L’économie birmane dans le rouge
Dans les pays très nationalistes, il est toujours difficile de faire la part des choses entre la propagande, la naïveté, l’aveuglement et le cynisme.
A moins que dans ce cas il ne s’agisse d’humour au second degré… En tout cas quelqu’un du Global New Light of Myanmar, média d’Etat et quotidien le plus distribué de Birmanie, a eu le culot ou l’inconscience de titrer son papier « Le plan de soutien économique efficace aide l’économie à récupérer ». Pas sûr que les plus de 250 000 Birmans qui sont aujourd’hui sans emploi – et qui ont pour la plupart perdu celui-ci pendant les trois derniers mois – partagent cette opinion… Car malgré les belles paroles et la « pensée positive », tous les indicateurs économiques du pays sont au rouge.
Certes, Nay Pyi Taw a reçu des prêts en quantité de la part d’institutions internationales ou d’états partenaires – 700 millions de dollars étasuniens de la part du FMI, 270 millions de dollars étasuniens venant du Japon, 250 millions de la Banque mondiale, 30 millions de la Banque asiatique de développement… – mais ce sont des sommes qu’il faudra a priori tôt ou tard rembourser – pas le souci majeur du moment – et qui arrive surtout dans un pays toujours aussi peu et mal organisé pour les utiliser ou les redistribuer efficacement.

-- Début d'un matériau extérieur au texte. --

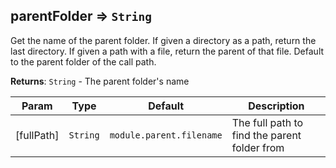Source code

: <a name="module_parentFolder"></a>
## parentFolder ⇒ <code>String</code>
Get the name of the parent folder. If given a directory
as a path, return the last directory. If given a path
with a file, return the parent of that file. Default
to the parent folder of the call path.

**Returns**: <code>String</code> - The parent folder's name  

| Param | Type | Default | Description |
| --- | --- | --- | --- |
| [fullPath] | <code>String</code> | <code>module.parent.filename</code> | The full path to find the parent folder from |

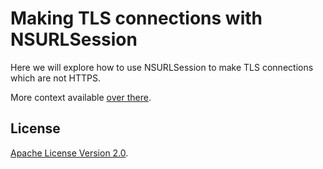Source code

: # Making TLS connections with NSURLSession

Here we will explore how to use NSURLSession to make TLS connections
which are not HTTPS.

More context available [over there](https://blog.ilammy.net/2021/02/14/nsurlsession-tls.html).

## License

[Apache License Version 2.0](LICENSE).

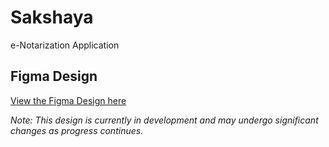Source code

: # Sakshaya
e-Notarization Application


## Figma Design

[View the Figma Design here](https://www.figma.com/design/oDIXkQtuKnBrqpZWFhtr77/Sakshaya%3AeNotarization?node-id=0-1&t=ShbmrXpkOYyIxM2h-1)

*Note: This design is currently in development and may undergo significant changes as progress continues.*
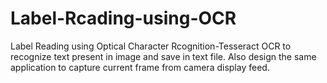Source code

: # Label-Rcading-using-OCR
Label Reading using Optical Character Rcognition-Tesseract OCR to recognize text present in image and save in text file. Also design the same application to capture current frame from camera display feed.
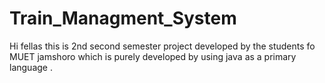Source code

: # Train_Managment_System

Hi fellas this is 2nd second semester project developed by the students fo MUET jamshoro 
which is purely developed by using java as a primary language .
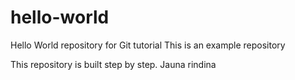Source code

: # hello-world
Hello World repository for Git tutorial
This is an example repository

This repository is built step by step.
Jauna rindina

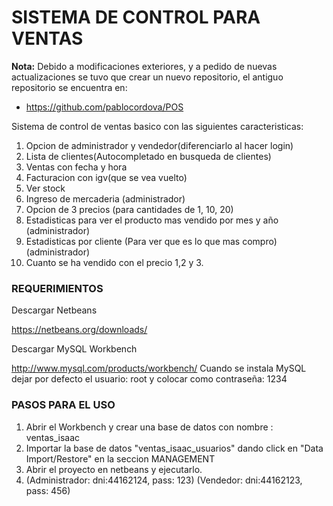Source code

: # SISTEMA DE CONTROL PARA VENTAS #

**Nota:** Debido a modificaciones exteriores, y a pedido de nuevas actualizaciones se tuvo que crear un nuevo repositorio, el antiguo repositorio se encuentra en:

- https://github.com/pablocordova/POS

Sistema de control de ventas basico con las siguientes caracteristicas:

1. Opcion de administrador y vendedor(diferenciarlo al hacer login) 
2. Lista de clientes(Autocompletado en busqueda de clientes) 
3. Ventas con fecha y hora
4. Facturacion con igv(que se vea vuelto)
5. Ver stock 
6. Ingreso de mercaderia (administrador)
7. Opcion de 3 precios (para cantidades de 1, 10, 20)
8. Estadisticas para ver el producto mas vendido por mes y año (administrador)
9. Estadisticas por cliente (Para ver que es lo que mas compro) (administrador) 
10. Cuanto se ha vendido con el precio 1,2 y 3.

### REQUERIMIENTOS ###

Descargar Netbeans

https://netbeans.org/downloads/

Descargar MySQL Workbench

http://www.mysql.com/products/workbench/
Cuando se instala MySQL dejar por defecto el usuario: root
y colocar como contraseña: 1234

### PASOS PARA EL USO ###

1. Abrir el Workbench y crear una base de datos con nombre : ventas_isaac
2. Importar la base de datos "ventas_isaac_usuarios" dando click en "Data Import/Restore" en la seccion MANAGEMENT
3. Abrir el proyecto en netbeans y ejecutarlo.
4. (Administrador: dni:44162124, pass: 123)  (Vendedor: dni:44162123, pass: 456)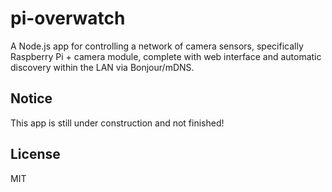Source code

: # pi-overwatch

A Node.js app for controlling a network of camera sensors, specifically Raspberry Pi + camera module, complete with web interface and automatic discovery within the LAN via Bonjour/mDNS.

## Notice

This app is still under construction and not finished!

## License

MIT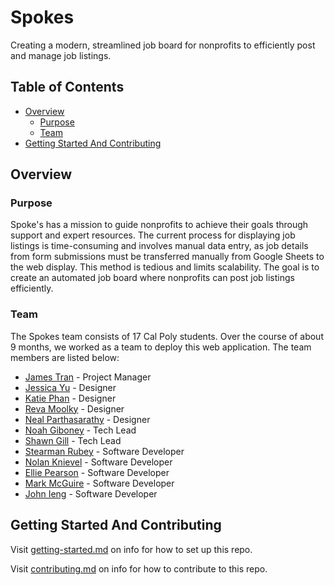 # Spokes

Creating a modern, streamlined job board for nonprofits to efficiently post and manage job listings.

## Table of Contents

- [Overview](#overview)
  - [Purpose](#purpose)
  - [Team](#team)
- [Getting Started And Contributing](#getting-started-and-contributing)

## Overview

### Purpose

Spoke's has a mission to guide nonprofits to achieve their goals through support and expert resources. The current process for displaying job listings is time-consuming and involves manual data entry, as job details from form submissions must be transferred manually from Google Sheets to the web display. This method is tedious and limits scalability. The goal is to create an automated job board where nonprofits can post job listings efficiently.

### Team

The Spokes team consists of 17 Cal Poly students. Over the course of about 9 months, we worked as a team to deploy this web application. The team members are listed below:

- [James Tran](https://www.linkedin.com/in/jameskhaihoantran/) - Project Manager
- [Jessica Yu](https://www.linkedin.com/in/jessicayuhope/) - Designer
- [Katie Phan](https://www.linkedin.com/in/katiehuynhphan/) - Designer
- [Reva Moolky](https://www.linkedin.com/in/reva-moolky/) - Designer
- [Neal Parthasarathy](https://www.linkedin.com/in/nealparthslo/) - Designer
- [Noah Giboney](https://www.linkedin.com/in/noah-giboney-896847261/) - Tech Lead
- [Shawn Gill](https://www.linkedin.com/in/shawngill404/) - Tech Lead
- [Stearman Rubey](https://www.linkedin.com/in/stearman-rubey-963423309) - Software Developer
- [Nolan Knievel](https://www.linkedin.com/in/nolan-knievel-aa8243317) - Software Developer
- [Ellie Pearson](https://www.linkedin.com/in/ellie-pearson-b21099295/) - Software Developer
- [Mark McGuire](https://www.linkedin.com/in/mark-mcguire011/) - Software Developer
- [John Ieng](https://www.linkedin.com/in/johnieng/) - Software Developer

## Getting Started And Contributing

Visit [getting-started.md](docs/getting-started.md) on info for how to set up this repo.

Visit [contributing.md](docs/contributing.md) on info for how to contribute to this repo.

C’est en effet un élément clef qui ressort des dernières études ou rapports parus récemment sur les effets de la crise de la Covid-19 : l’ignorance globale des entreprises, en particuliers les petites et moyennes entreprises (PME), des mesures d’aide et d’assistance prises pour les soutenir. Et vu que la communication, la simplification et la fiabilité d’exécution ne sont pas les caractéristiques principales de ce gouvernement, si nul ne doute de la bonne volonté réelle des dirigeants à aider, il est en revanche possible de penser que l’efficacité ne sera guère au rendez-vous…
La demande économique s’écroule
Or, c’est bien d’efficacité que les Birmans ont besoin aujourd’hui. Selon le ministère du Travail, de l’Immigration et de la Population, « environ 100 000 expatriés birmans sont rentrés au pays depuis le début de la pandémie et ils sont sans emplois. Et, par ailleurs, comme quelque 5 600 usines ont fermé dans le pays, ce sont 150 000 ouvriers qui ont perdu leur emploi pour le moment ». Donc 250 000 personnes qui ne subviennent plus à leurs besoins ou à ceux de leur famille… Certes, le ministère ajoute que les travailleurs migrants de retour en Birmanie ont été dûment enregistrés par les services compétents et ceux-ci mettent en contact employeurs et employés potentiels lorsque les savoir-faire et les besoins correspondent mais si les promesses de faire au mieux pleuvent, les emplois restent peu nombreux.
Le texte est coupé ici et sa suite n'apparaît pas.